Both Charles and Mary had periods of mental illness throughout their lives, Mary’s the more severe and more likely to lead to aggression. Charles had spent six weeks in an asylum in 1795. Mary meanwhile was caring for their senile father and incapacitated mother, while supplementing their income with dress making. One day she lost her temper with her young apprentice, treating her roughly. When her mother reproached her, Mary responded by stabbing and fatally wounding her with a kitchen knife. Following their mother’s death Charles took responsibility for his sister, refusing to have her committed to a public mental institution. She was released into his care, and they remained together for the rest of their lives, she caring for him during his bouts of drinking, he for her during her recurring illness. The burden must have been considerable: when they travelled, they took a straitjacket, and Mary was periodically confined to an asylum. Yet it was during the early years of the nineteenth century that their writings became successful, their financial position improved, they expanded their literary and social circle, and established their salon.

But with Charles’ drinking and Mary’s madness they were not popular tenants, often subject to malicious gossip, and easily evicted from their accommodation.
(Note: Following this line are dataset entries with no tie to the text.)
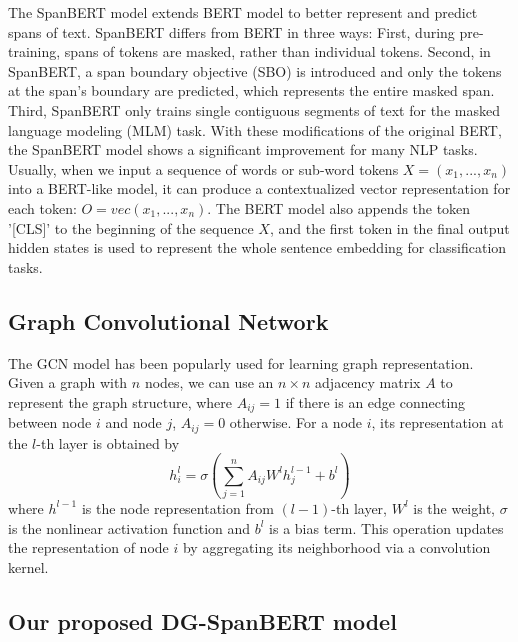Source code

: \documentclass{article}
\begin{document}
The SpanBERT model \cite{joshi2019spanbert} extends BERT model \cite{devlin_bert} to better represent and predict spans of text. SpanBERT differs from BERT in three ways: First, during pre-training, spans of tokens are masked, rather than  individual tokens. Second, in SpanBERT, a span boundary objective (SBO) is introduced and only the tokens at the span's boundary are predicted, which represents the entire masked span. Third, SpanBERT only trains single contiguous segments of text for the masked language modeling (MLM) task. With these modifications of the original BERT, the SpanBERT model shows a significant improvement for many NLP tasks. Usually, when we input a sequence of words or sub-word tokens $X = (x_1,..., x_n)$ into a BERT-like model, it can produce a contextualized vector representation for each token: $O = vec (x_1,...,x_n)$. The BERT model also appends the token '[CLS]' to the beginning of the sequence $X$, and the first token in the final output hidden states is used to represent the whole sentence embedding for classification tasks.

\subsection{Graph Convolutional Network}

The GCN model \cite{kipf2016semi} has been popularly used for learning  graph representation. Given a graph with $n$ nodes, we can use an $n \times n$ adjacency matrix $A$ to represent the graph structure, where $A_{ij} = 1$ if there is an edge connecting between node $i$ and node $j$, $A_{ij} = 0$ otherwise.  For a node $i$, its representation  at the $l$-th layer is obtained by 
\begin{equation} h_i^l = \sigma(\sum_{j=1}^{n} A_{ij} W^{l} h_{j}^{l-1} + b^{l})
\end{equation}
where $h^{l-1}$ is the node representation from $(l-1)$-th layer, $W^{l}$ is the weight, $\sigma$ is the nonlinear activation function and $b^{l}$ is a bias term. This operation updates the representation of node $i$ by aggregating its neighborhood  via a convolution kernel. \subsection{Our proposed  DG-SpanBERT model}
\end{document}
They moved from Holborn, back to the Inner Temple, to Covent Garden, and to Islington, before Charles decided that although he would miss London, rural Enfield with its fresh air and quiet would be better for Mary’s health.

Their final move from Enfield in 1833 was to Bay Cottage, Church Street, a private asylum in the nearby village of Edmonton where Mary was the sole patient. Her brother moved into the cottage with her, but following a fall a year later, he developed a streptococcal infection in a cut and died. He was buried in All Saints churchyard, Edmonton where his stone bears an epitaph composed by Wordsworth at Mary’s request. Mary lived on until 1847 when she was buried beside her brother.

Grave of Charles and Mary Lamb
Epitaph composed by Wordsworth
All Saints, Edmonton

The cottage in Edmonton, today bearing a blue plaque and renamed Lambs’ Cottage, still stands, as does the fifteenth century church. And lingering in the precincts of the verdant churchyard I found it easy to imagine that the stout tower and the graves drowsing under a mantle of ivy still lay at the heart of the village which Charles and Mary knew.

But it is long since the sprawl that is Greater London engulfed both Enfield and Edmonton. After the railways and the trams reached the former villages in the 1840s industrialisation followed and they became part of the conurbation of north London. New housing in the interwar period led to their merging with other towns to form the London Borough of Enfield. So, in the end Charles Lamb was surrounded by his beloved London albeit an outer suburb, not the glamourous, raucous heart of it that he loved so much.

By the 1970s the industry and manufacturing had gone again, and today estate agents try, with dubious veracity, to reinvent the small conservation areas in the tired, rundown suburbs as the villages they once were, enlisting the help of famous names to make their properties seem more desireable.